The United States Marine Drum & Bugle Corps is the drum and bugle corps of the United States Marine Corps. The D&B is now the only full-time active duty drum corps in the United States Armed Forces. As one of many United States military bands, the United States Marine Drum & Bugle Corps consists of 80 active-duty Marines dressed in ceremonial red and white uniforms. The D&B performs martial and popular music.

The United States Marine Drum & Bugle Corps has been officially designated as "The Commandant's Own" due to the historical connection with the Commandant of the Marine Corps. The D&B is entirely separate from its sister organization, the United States Marine Band ("The President's Own"), as well as the ten active-duty United States Marine Corps field bands. The United States Marine Drum & Bugle Corps travels more than  annually, performing over 400 events worldwide.

During the summer months, the D&B performs in conjunction with "The President's Own" in the traditional Friday Evening Parades at the Marine Barracks Washington, and performs in the Sunset Parades at the Marine Corps War Memorial (Iwo Jima Monument) in Arlington, Virginia, every Tuesday evening. These parades are not street parades, but military parades consisting of ceremonial pomp that are symbolic of Marine professionalism, discipline, and esprit de corps.

Captain Nathan D. Morris is the seventh and current director of "The Commandant's Own" The United States Drum & Bugle Corps, serving in this position since February 2022. Chief Warrant Officer 2 Courtney R. Lawrence is the Executive Officer and Assistant Director. Master Sergeant Joshua Dannemiller is the twenty-third and current Drum Major. Gunnery Sergeant David Cox is the Assistant Drum Major.

History

The unit's history traces to the early days of the Marine Corps. In the 18th and 19th centuries, military musicians ("field musics") provided a means of passing commands to Marines in battle. The sound of various drum beats and bugle calls that could be heard over the noise of the battlefield signaled Marines to attack the enemy or retreat. Through the 1930s, Marine Corps posts still authorized several buglers and drummers to play the traditional calls and to ring a ship's bell to signal the time. Until the 1960s, Marine Corps units sported unit drum and bugle corps within their respective rosters.

"The Commandant's Own" The United States Marine Drum & Bugle Corps, the only such formation within the Armed Forces today, was formed in 1934 at historic Marine Barracks Washington to augment the United States Marine Band "The President's Own". The unit provided musical support to ceremonies around the nation's capital. It was additionally tasked with presidential support duties during World War II. For this additional role, they were awarded the scarlet and gold breast cord by President Franklin Delano Roosevelt, which remains on the uniform. When the war ended, the United States Drum and Bugle Corps resumed performing at various military and public ceremonies.

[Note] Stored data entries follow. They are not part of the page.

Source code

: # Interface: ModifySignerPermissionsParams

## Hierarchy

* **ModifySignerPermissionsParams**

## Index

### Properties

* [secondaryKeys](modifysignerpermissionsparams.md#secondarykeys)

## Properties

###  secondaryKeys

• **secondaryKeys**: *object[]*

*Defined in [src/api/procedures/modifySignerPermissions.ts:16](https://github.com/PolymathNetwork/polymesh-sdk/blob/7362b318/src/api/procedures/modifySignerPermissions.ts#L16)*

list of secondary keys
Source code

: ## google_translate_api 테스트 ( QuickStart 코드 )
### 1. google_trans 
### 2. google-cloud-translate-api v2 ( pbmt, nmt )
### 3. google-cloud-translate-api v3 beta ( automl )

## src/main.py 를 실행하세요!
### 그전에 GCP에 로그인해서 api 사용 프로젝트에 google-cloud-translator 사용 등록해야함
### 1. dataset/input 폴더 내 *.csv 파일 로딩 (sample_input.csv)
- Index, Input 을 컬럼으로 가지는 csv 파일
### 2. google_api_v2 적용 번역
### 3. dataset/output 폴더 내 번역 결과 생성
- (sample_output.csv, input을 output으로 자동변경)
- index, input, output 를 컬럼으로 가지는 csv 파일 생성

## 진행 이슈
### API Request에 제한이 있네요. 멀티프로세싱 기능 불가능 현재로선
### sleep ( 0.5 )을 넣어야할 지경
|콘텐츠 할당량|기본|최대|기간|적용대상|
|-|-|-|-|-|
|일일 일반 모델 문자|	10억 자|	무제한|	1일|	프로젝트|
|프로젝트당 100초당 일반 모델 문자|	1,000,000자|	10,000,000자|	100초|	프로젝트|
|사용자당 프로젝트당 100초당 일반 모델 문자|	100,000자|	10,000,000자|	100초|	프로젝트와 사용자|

In the early 1950s, the unit gained considerable acclaim performing for an increasing number of civilian audiences. Originally their instrumentation was similar to the other drum and bugle corps of the era. It has evolved along with the civilian corps, adapting trends after they have become established by the civilian corps. Music composed specifically for their unique selection of instruments helped establish their reputation for excellence during this period. These factors also led to the unit's formal designation as "The Commandant's Own", a title noting their unique status as musicians for the Commandant of the Marine Corps.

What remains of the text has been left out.